Re: add lowpower_idle sysctl

From: Dominik Brodowski
Date: Thu Mar 18 2004 - 04:07:19 EST


On Wed, Mar 17, 2004 at 10:40:31PM -0500, Zwane Mwaikambo wrote:
> On Wed, 17 Mar 2004, Andrew Morton wrote:
>
> > "Kenneth Chen" <kenneth.w.chen@xxxxxxxxx> wrote:
> > >
> > > > > Logically it means a sysctl entry in /proc/sys/kernel.
> > > > Yes, but the *meanings* of the different values of that sysctl need
> > > > to be defined, and documented. If lowpower_idle=42 has a totally
> > > > different meaning on different architectures then that's unfortunate
> > > > but understandable. But we should at least enumerate the different
> > > > values and try to get different architectures to honour `42' in the
> > > > same way.
> > >
> > > Writing to sysctl should be a bool, reading the value can be number of
> > > module currently disabled low power idle. I think the original intent
> > > is to use ref count for enabling/disabling. (granted, we copied the
> > > code from other arch).

I assume ia64 does idling using the ACPI processor.c driver? If so, couldn't
writing to /proc/acpi/processor/./power be an option?
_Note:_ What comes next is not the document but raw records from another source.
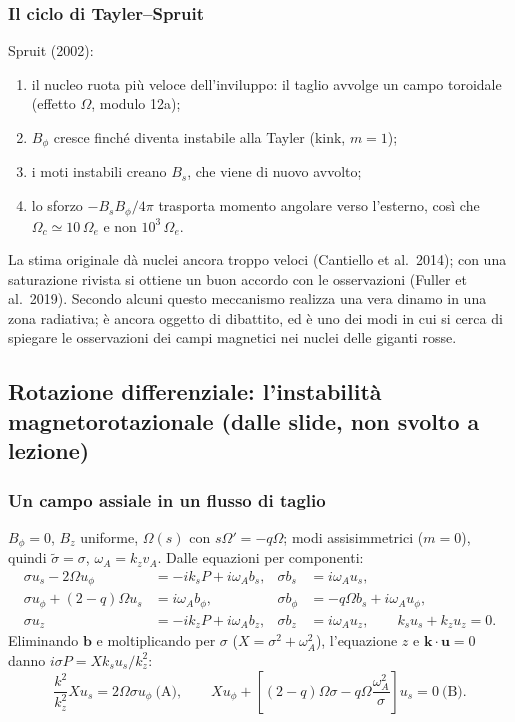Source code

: \subsubsection{Il ciclo di Tayler--Spruit}

Spruit (2002):
\begin{enumerate}
\item il nucleo ruota più veloce dell'inviluppo: il taglio avvolge un campo toroidale (effetto $\Omega$, modulo 12a);
\item $B_\phi$ cresce finché diventa instabile alla Tayler (kink, $m=1$);
\item i moti instabili creano $B_s$, che viene di nuovo avvolto;
\item lo sforzo $-B_sB_\phi/4\pi$ trasporta momento angolare verso l'esterno, così che $\Omega_c\simeq10\,\Omega_e$ e non $10^3\,\Omega_e$.
\end{enumerate}
La stima originale dà nuclei ancora troppo veloci (Cantiello et al.\ 2014); con una saturazione rivista si ottiene un buon accordo con le osservazioni (Fuller et al.\ 2019). Secondo alcuni questo meccanismo realizza una vera dinamo in una zona radiativa; è ancora oggetto di dibattito, ed è uno dei modi in cui si cerca di spiegare le osservazioni dei campi magnetici nei nuclei delle giganti rosse.

\subsection{Rotazione differenziale: l'instabilità magnetorotazionale (dalle slide, non svolto a lezione)}

\subsubsection{Un campo assiale in un flusso di taglio}
$B_\phi=0$, $B_z$ uniforme, $\Omega(s)$ con $s\Omega'=-q\Omega$; modi assisimmetrici ($m=0$), quindi $\tilde\sigma=\sigma$, $\omega_A=k_zv_A$. Dalle equazioni per componenti:
\begin{align}
\sigma u_s-2\Omega u_\phi&=-ik_sP+i\omega_Ab_s, & \sigma b_s&=i\omega_Au_s,\\
\sigma u_\phi+(2-q)\Omega u_s&=i\omega_Ab_\phi, & \sigma b_\phi&=-q\Omega b_s+i\omega_Au_\phi,\\
\sigma u_z&=-ik_zP+i\omega_Ab_z, & \sigma b_z&=i\omega_Au_z,\qquad k_su_s+k_zu_z=0 .
\end{align}
Eliminando $\mathbf{b}$ e moltiplicando per $\sigma$ ($X=\sigma^2+\omega_A^2$), l'equazione $z$ e $\mathbf{k}\cdot\mathbf{u}=0$ danno $i\sigma P=Xk_su_s/k_z^2$:
\begin{equation}
\frac{k^2}{k_z^2}Xu_s=2\Omega\sigma u_\phi\ \text{(A)},\qquad
Xu_\phi+\left[(2-q)\Omega\sigma-q\Omega\frac{\omega_A^2}{\sigma}\right]u_s=0\ \text{(B)}.
\end{equation}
> > OK, so why not give us:
> >
> > #define IDLE_HALT 0
> > #define IDLE_POLL 1
> > #define IDLE_SUPER_LOW_POWER_HALT 2
> >
> > and so forth (are there any others?).
> >
> > Set some system-wide integer via a sysctl and let the particular
> > architecture decide how best to implement the currently-selected idle mode?
>
> I'm wondering whether the setting of these magic numbers can't be done
> using cpufreq infrastructure.

I doubt it -- there's no ia64 cpufreq driver anyway, and cpufreq is about
frequency scaling and (sometimes) throttling, but not "idling". And
"idling" is a too different implementation anyways.